The Commission recommendations on access and long term care represent the nature of this debate: after careful deliberations, the Commission members could not reach a majority view on access, and could provide long term care reforms only at tremendous cost. My staff and I are also involved in thoughtful deliberations, but it is too early to reject or accept solutions to these complex problems.
A. Would you support better funding for Alzheimer's Disease Research, let's say an increase from the current $130 million to at least $300 million?
The FY 1991 President's Budget requests $152 million for Alzheimer's Disease Research supported by the National Institutes of Health and the Alcohol, Drug Abuse and Mental Health Administration. This is an increase of 4.2 percent over the FY 1990 level of $146 million and 18.2 percent over the FY 1989 level of $129 million. A spending target of $300 million appears to be a reasonable goal, and we believe the FY 1991 request continues a steady increase in support for Alzheimer's Disease Research toward this goal.
B. Would you support improved mental health care by setting aside some mental health block grant funds for the elderly and by reducing the Medicare coinsurance rate from 50 to 20 percent?
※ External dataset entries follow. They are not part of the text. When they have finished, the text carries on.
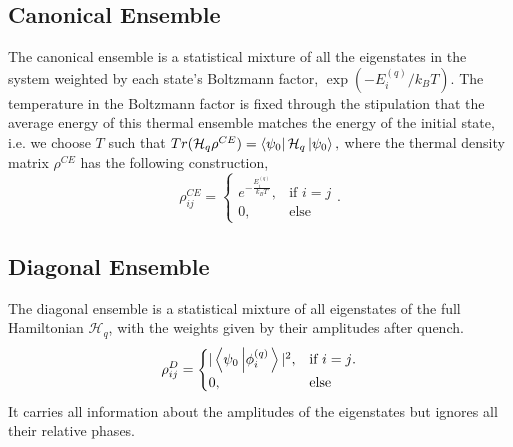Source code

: \subsection*{Canonical Ensemble}
\label{sec:canonical}
The canonical ensemble is a statistical mixture of all the eigenstates in the system weighted by each state's Boltzmann factor, $\exp(-E_i^{(q)}/k_BT)$. The temperature in the Boltzmann factor is fixed through the stipulation that the average energy of this thermal ensemble matches the energy of the initial state, i.e. we choose $T$ such that $Tr(\mathcal H_q \rho^{CE}) = \left\langle \psi_0\right| \mathcal H_q \left|\psi_0\right\rangle,$ where the thermal density matrix $\rho^{CE}$ has the following construction,
\[\rho_{ij}^{CE} = 
\begin{cases} 
e^{-\frac{E_i^{(q)}}{k_B T}}, & \text{if $i = j$} \\
0, & \text{else}
\end{cases}.\]


\subsection*{Diagonal Ensemble}
The diagonal ensemble is a statistical mixture of all eigenstates of the full Hamiltonian $\mathcal H_q$, with the weights given by their amplitudes after quench.
\[
\rho_{ij}^{D}=
\begin{cases}
|\left\langle \psi_0\left|\phi^{(q)}_i\right.\right\rangle|^2 , & \text{if $i=j$.} \\
0, & \text{else}
\end{cases}
\]
It carries all information about the amplitudes of the eigenstates but ignores all their relative phases.
%


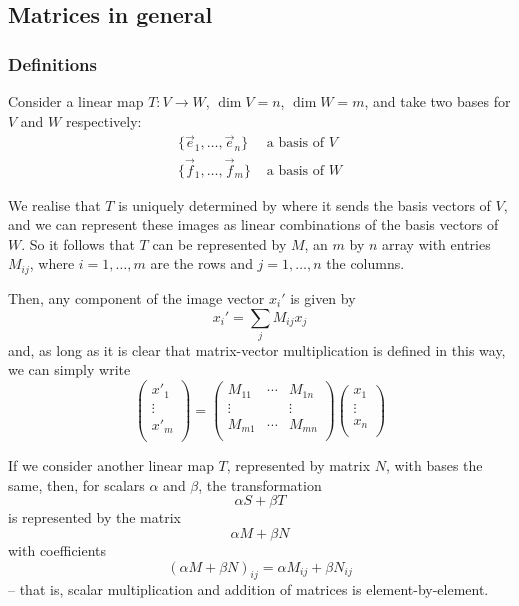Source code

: \documentclass{../template/note}
\begin{document}
    \subsection{Matrices in general}

    \subsubsection{Definitions}

    Consider a linear map \(T: V \to W\), \(\dim V = n\), \(\dim W = m\), and take two bases for \(V\) and \(W\) respectively:
    \begin{align*}
        \{\vec e_1, \dots, \vec e_n\} &\text{ a basis of } V \\
        \{\vec f_1, \dots, \vec f_m\} &\text{ a basis of } W
    \end{align*}
    
    We realise that \(T\) is uniquely determined by where it sends the basis vectors of \(V\), and we can represent these images as linear combinations of the basis vectors of \(W\). So it follows that \(T\) can be represented by \(M\), an \(m\) by \(n\) array with entries \(M_{ij}\), where \(i = 1, \dots, m\) are the rows and \(j = 1, \dots, n\) the columns.
    
    Then, any component of the image vector \(x_i'\) is given by
    \[
        x_i' = \sum_j M_{ij} x_j
    \]
    and, as long as it is clear that matrix-vector multiplication is defined in this way, we can simply write
    \[
        \begin{pmatrix}
         x'_1 \\
         \vdots \\
         x'_m \\
        \end{pmatrix} =
        \begin{pmatrix}
         M_{11} & \cdots & M_{1n} \\
         \vdots &  & \vdots \\
         M_{m1} & \cdots & M_{mn} \\
        \end{pmatrix}
        \begin{pmatrix}
         x_1 \\
         \vdots \\
         x_n \\
        \end{pmatrix}
    \]
    
    If we consider another linear map \(T\), represented by matrix \(N\), with bases the same, then, for scalars \(\alpha\) and \(\beta\), the transformation
    \[
        \alpha S + \beta T
    \]
    is represented by the matrix
    \[
        \alpha M + \beta N
    \]
    with coefficients
    \[
        (\alpha M + \beta N)_{ij} = \alpha M_{ij} + \beta N_{ij}
    \]
    -- that is, scalar multiplication and addition of matrices is element-by-element.
\end{document}
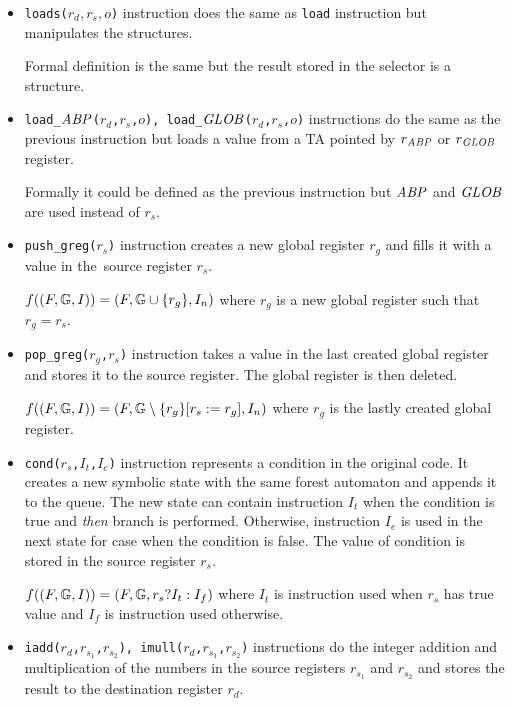 \begin{itemize}
		\item {\tt loads($r_d,r_s,o$)} instruction does the same as {\tt load} instruction but manipulates the structures.
		
		Formal definition is the same but the result stored in the selector is a structure.

	\item {\tt load\_$\abp$($r_d$,$r_s$,$o$), load\_$\glb$($r_d$,$r_s$,$o$)} instructions do the same as
		the previous instruction but loads a value from a TA pointed by $r_{\abp}$ or $r_{\glb}$ register.
		
		Formally it could be defined as the previous instruction but
		$\abp$ and $\glb$ are used instead of $r_s$.

	\item {\tt push\_greg($r_s$)} instruction creates a new global register $r_g$
		and fills it with a value in the~source register $r_s$.
		
		$f(\stdsym) = \symstate{F}
		{\regs\cup \{r_g\}}
		{I_n}$
		where $r_g$ is a new global register such that $r_g = r_s$.
	
	\item {\tt pop\_greg($r_g$,$r_s$)} instruction takes a value in the last created
		global register and stores it to the source register.
		The global register is then deleted.
		
		$f(\stdsym) = \symstate{F}
		{\regssubmin{r_s}{r_g}{r_g}}
		{I_n}$
		where $r_g$ is the lastly created global register.

	\item {\tt cond($r_s$,$I_t$,$I_e$)} instruction represents a condition in the original code.
		It creates a new symbolic state with the same forest automaton and appends
		it to the queue.
		The new state can contain instruction $I_t$ when the condition is true
		and \emph{then} branch is performed.
		Otherwise, instruction $I_e$ is used in the next state for case when
		the condition is false.
		The value of condition is stored in the source register $r_s$.

		$f(\stdsym) = \symstate{F}{\regs}{r_s ? I_t : I_f}$
		where $I_t$ is instruction used when $r_s$ has true value and
		$I_f$ is instruction used otherwise.


	\item {\tt iadd($r_d$,$r_{s_1}$,$r_{s_2}$), imull($r_d$,$r_{s_1}$,$r_{s_2}$)}
		instructions do the integer addition and multiplication of the numbers
		in the source registers $r_{s_1}$ and $r_{s_2}$ and stores the result to
		the destination register $r_d$.
		

\end{itemize}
I believe adequate and appropriate mental health services should be available for all those who need them and the block grant approach is an idea to pursue during our review of health care issues. However, I would be reluctant to encumber community discretion in the use of block grant funds unless there was clear evidence that there was a need to do so and that this would be the most effective and efficient means of addressing the problem.
As you will remember, OBRA 89 included a major extension of mental health coverage under Medicare. In light of that expansion, I do not believe that any further changes are desirable in this area at this time. After the Domestic Policy Council review of the recommendations on comprehensive approaches to improve the nation's health care system, we will be in a better position to evaluate how our limited resources can best be used.
In addition, the cost of all health care services continues to rise and I believe we encourage the careful use of services through mechanisms such as coinsurance and deductibles. Medicare coinsurance for coverage of mental health services parallels that of private insurers. Deductibles and coinsurance emphasize the partnership of government and beneficiary by compelling beneficiaries to pay a share of the total cost.
C. Would you support better health care for rural and inner city citizens through better Medicaid coverage, a fairer Medicare payment system, more support for health programs targeted at the underserved, and increased access to private insurance?
The proposals in the President's FY 1991 budget indicate his commitment and mine to better health care for all Americans and touch on several approaches you mention. We continue to target our most vulnerable citizens poor mothers and their children through the Medicaid program. We are proposing a managed care initiative to encourage comprehensive care for all Medicaid recipients. We believe the Medicare prospective payment system promotes fair, cost-effective delivery of health care. However, our budget recognizes the special circumstances of the innercity "safety net" hospital and the rural hospital and proposes to continue disproportionate share adjustments, sole community hospital status payments, and rural referral center payments. We propose to continue activities, such as rural research and demonstration set-asides, and rural health clinics programs, which are aimed at addressing the health care needs of rural Americans. We are committed to working with the private sector to increase access to affordable health insurance for the working poor, Medicare beneficiaries with long-term care needs, and citizens with AIDS.